[Dataset entries]
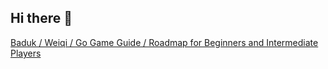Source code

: ## Hi there 👋

[Baduk / Weiqi / Go Game Guide / Roadmap for Beginners and Intermediate Players](https://weiqi.soumyak4.in)

<!--
**B-and-B-Studio/B-and-B-Studio** is a ✨ _special_ ✨ repository because its `README.md` (this file) appears on your GitHub profile.

Here are some ideas to get you started:

- 🔭 I’m currently working on ...
- 🌱 I’m currently learning ...
- 👯 I’m looking to collaborate on ...
- 🤔 I’m looking for help with ...
- 💬 Ask me about ...
- 📫 How to reach me: ...
- 😄 Pronouns: ...
- ⚡ Fun fact: ...
-->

- _What you are asked to do_
The copy you write must hold every record verbatim and none of the pictures.

- _Response area_
Source code

: ## Hi there 👋

[Baduk / Weiqi / Go Game Guide / Roadmap for Beginners and Intermediate Players](https://weiqi.soumyak4.in)

<!--
**B-and-B-Studio/B-and-B-Studio** is a ✨ _special_ ✨ repository because its `README.md` (this file) appears on your GitHub profile.

Here are some ideas to get you started:

- 🔭 I’m currently working on ...
- 🌱 I’m currently learning ...
- 👯 I’m looking to collaborate on ...
- 🤔 I’m looking for help with ...
- 💬 Ask me about ...
- 📫 How to reach me: ...
- 😄 Pronouns: ...
- ⚡ Fun fact: ...
-->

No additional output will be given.